:: PROBLEM TO WORK ON ::
A verbatim transcription of the listing below is required, without its pictures.

____

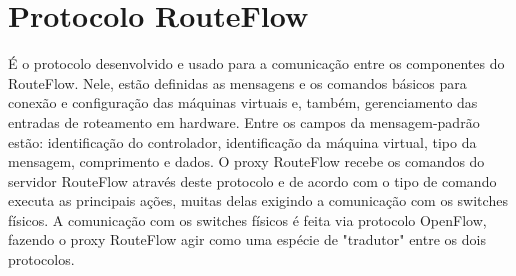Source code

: \section{Protocolo RouteFlow}

É o protocolo desenvolvido e usado para a comunicação entre
os componentes do RouteFlow. Nele, estão definidas as
mensagens e os comandos básicos para conexão e configuração
das máquinas virtuais e, também, gerenciamento das entradas
de roteamento em hardware. Entre os campos da
mensagem-padrão estão: identificação do controlador,
identificação da máquina virtual, tipo da mensagem,
comprimento e dados. O proxy RouteFlow recebe os comandos do
servidor RouteFlow através deste protocolo e de acordo com o
tipo de comando executa as principais ações, muitas delas
exigindo a comunicação com os switches físicos. A
comunicação com os switches físicos é feita via protocolo
OpenFlow, fazendo o proxy RouteFlow agir como
uma espécie de "tradutor" entre os dois protocolos.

____

:: WRITTEN SOLUTION ::
Source code

: \section{Protocolo RouteFlow}

É o protocolo desenvolvido e usado para a comunicação entre
os componentes do RouteFlow. Nele, estão definidas as
mensagens e os comandos básicos para conexão e configuração
das máquinas virtuais e, também, gerenciamento das entradas
de roteamento em hardware. Entre os campos da
mensagem-padrão estão: identificação do controlador,
identificação da máquina virtual, tipo da mensagem,
comprimento e dados. O proxy RouteFlow recebe os comandos do
servidor RouteFlow através deste protocolo e de acordo com o
tipo de comando executa as principais ações, muitas delas
exigindo a comunicação com os switches físicos. A
comunicação com os switches físicos é feita via protocolo
OpenFlow, fazendo o proxy RouteFlow agir como
uma espécie de "tradutor" entre os dois protocolos.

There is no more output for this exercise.